Graduate Students Describe New North American Leech
by AMNH on
This species of North American leech, Placobdella kwetlumye, was identified by two graduate students, Alejandro Oceguera-Figueroa of the City University of New York and the American Museum of Natural History and Sebastian Kvist of the Museum’s Richard Gilder Graduate School.
Like all leeches and their relatives, P. kwetlumye is hermaphroditic, which means that individuals are both male and female. The parent leech carries the eggs until they hatch—and then some.
“Once they hatch, they attach to the parent with their suckers, and the parent will carry them to their first blood meal,” says Kvist.
The preferred “blood meal” for P. kwetlumye is typically from turtles, frogs, aquatic birds, and amphibians like salamanders. The leeches won’t say no to a nice drink of human blood, however. Oceguera-Figueroa collected the leeches in Washington State by wading bare-legged into the shallow water and picking off the leeches that attached, a common collection method.
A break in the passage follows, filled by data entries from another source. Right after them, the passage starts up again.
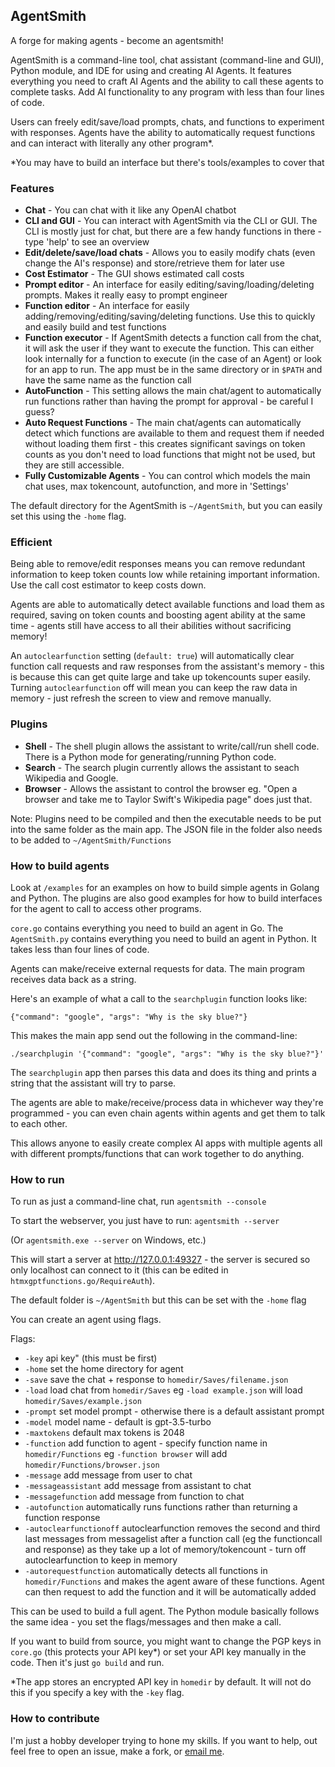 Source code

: ## AgentSmith

A forge for making agents - become an agentsmith!

AgentSmith is a command-line tool, chat assistant (command-line and GUI), Python module, and IDE for using and creating AI Agents. It features everything you need to craft AI Agents and the ability to call these agents to complete tasks. Add AI functionality to any program with less than four lines of code. 

Users can freely edit/save/load prompts, chats, and functions to experiment with responses. Agents have the ability to automatically request functions and can interact with literally any other program*. 


*You may have to build an interface but there's tools/examples to cover that

### Features

- **Chat** - You can chat with it like any OpenAI chatbot
- **CLI and GUI** - You can interact with AgentSmith via the CLI or GUI. The CLI is mostly just for chat, but there are a few handy functions in there - type 'help' to see an overview
- **Edit/delete/save/load chats** - Allows you to easily modify chats (even change the AI's response) and store/retrieve them for later use
- **Cost Estimator** - The GUI shows estimated call costs
- **Prompt editor** - An interface for easily editing/saving/loading/deleting prompts. Makes it really easy to prompt engineer
- **Function editor** - An interface for easily adding/removing/editing/saving/deleting functions. Use this to quickly and easily build and test functions
- **Function executor** - If AgentSmith detects a function call from the chat, it will ask the user if they want to execute the function. This can either look internally for a function to execute (in the case of an Agent) or look for an app to run. The app must be in the same directory or in `$PATH` and have the same name as the function call
- **AutoFunction** - This setting allows the main chat/agent to automatically run functions rather than having the prompt for approval - be careful I guess?
- **Auto Request Functions** - The main chat/agents can automatically detect which functions are available to them and request them if needed without loading them first - this creates significant savings on token counts as you don't need to load functions that might not be used, but they are still accessible.
- **Fully Customizable Agents** - You can control which models the main chat uses, max tokencount, autofunction, and more in 'Settings'

The default directory for the AgentSmith is `~/AgentSmith`, but you can easily set this using the `-home` flag.

### Efficient

Being able to remove/edit responses means you can remove redundant information to keep token counts low while retaining important information. Use the call cost estimator to keep costs down.

Agents are able to automatically detect available functions and load them as required, saving on token counts and boosting agent ability at the same time - agents still have access to all their abilities without sacrificing memory!

An `autoclearfunction` setting (`default: true`) will automatically clear function call requests and raw responses from the assistant's memory - this is because this can get quite large and take up tokencounts super easily. Turning `autoclearfunction` off will mean you can keep the raw data in memory - just refresh the screen to view and remove manually. 

### Plugins
- **Shell** - The shell plugin allows the assistant to write/call/run shell code. There is a Python mode for generating/running Python code.
- **Search** - The search plugin currently allows the assistant to seach Wikipedia and Google.
- **Browser** - Allows the assistant to control the browser eg. "Open a browser and take me to Taylor Swift's Wikipedia page" does just that.

Note: Plugins need to be compiled and then the executable needs to be put into the same folder as the main app. The JSON file in the folder also needs to be added to `~/AgentSmith/Functions`

### How to build agents

Look at `/examples` for an examples on how to build simple agents in Golang and Python. The plugins are also good examples for how to build interfaces for the agent to call to access other programs.

`core.go` contains everything you need to build an agent in Go. The `AgentSmith.py` contains everything you need to build an agent in Python. It takes less than four lines of code.

Agents can make/receive external requests for data. The main program receives data back as a string.

Here's an example of what a call to the `searchplugin` function looks like:

    {"command": "google", "args": "Why is the sky blue?"}

This makes the main app send out the following in the command-line:

    ./searchplugin '{"command": "google", "args": "Why is the sky blue?"}'

The `searchplugin` app then parses this data and does its thing and prints a string that the assistant will try to parse. 

The agents are able to make/receive/process data in whichever way they're programmed - you can even chain agents within agents and get them to talk to each other.

This allows anyone to easily create complex AI apps with multiple agents all with different prompts/functions that can work together to do anything.

### How to run

To run as just a command-line chat, run `agentsmith --console`

To start the webserver, you just have to run: `agentsmith --server`

(Or `agentsmith.exe --server` on Windows, etc.)

This will start a server at http://127.0.0.1:49327 - the server is secured so only localhost can connect to it (this can be edited in `htmxgptfunctions.go/RequireAuth`).

The default folder is `~/AgentSmith` but this can be set with the `-home` flag

You can create an agent using flags.

Flags:
- `-key` api key" (this must be first)
- `-home` set the home directory for agent
- `-save` save the chat + response to `homedir/Saves/filename.json`
- `-load` load chat from `homedir/Saves` eg `-load example.json` will load `homedir/Saves/example.json`
- `-prompt` set model prompt - otherwise there is a default assistant prompt
- `-model` model name - default is gpt-3.5-turbo
- `-maxtokens` default max tokens is 2048
- `-function` add function to agent - specify function name in `homedir/Functions` eg `-function browser` will add `homedir/Functions/browser.json`
- `-message` add message from user to chat
- `-messageassistant` add message from assistant to chat
- `-messagefunction` add message from function to chat
- `-autofunction` automatically runs functions rather than returning a function response
- `-autoclearfunctionoff` autoclearfunction removes the second and third last messages from messagelist after a function call (eg the functioncall and response) as they take up a lot of memory/tokencount - turn off autoclearfunction to keep in memory
- `-autorequestfunction` automatically detects all functions in `homedir/Functions` and makes the agent aware of these functions. Agent can then request to add the function and it will be automatically added

This can be used to build a full agent. The Python module basically follows the same idea - you set the flags/messages and then make a call.

If you want to build from source, you might want to change the PGP keys in `core.go` (this protects your API key*) or set your API key manually in the code. Then it's just `go build` and run.

*The app stores an encrypted API key in `homedir` by default. It will not do this if you specify a key with the `-key` flag.

### How to contribute

I'm just a hobby developer trying to hone my skills. If you want to help, out feel free to open an issue, make a fork, or [email me](mailto:mattyleedev@gmail.com).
Kvist and Oceguera-Figueroa say that the distinguishing characteristic of the P. kwetlumye species is its single pair of compact salivary glands instead of the usual two. They chose the name kwetlumye from the Native American Nlaka’pamux language, which was once spoken in the area of Washington State where the leech was discovered. Kwetlumye means bloodsucker or leech.
Kvist and Oceguera-Figueroa’s research was funded by a Theodore Roosevelt Memorial Grant for the study of North American fauna through the Museum’s Richard Gilder Graduate School and was published late last year in American Museum Novitates, a peer-reviewed scientific journal of the Museum.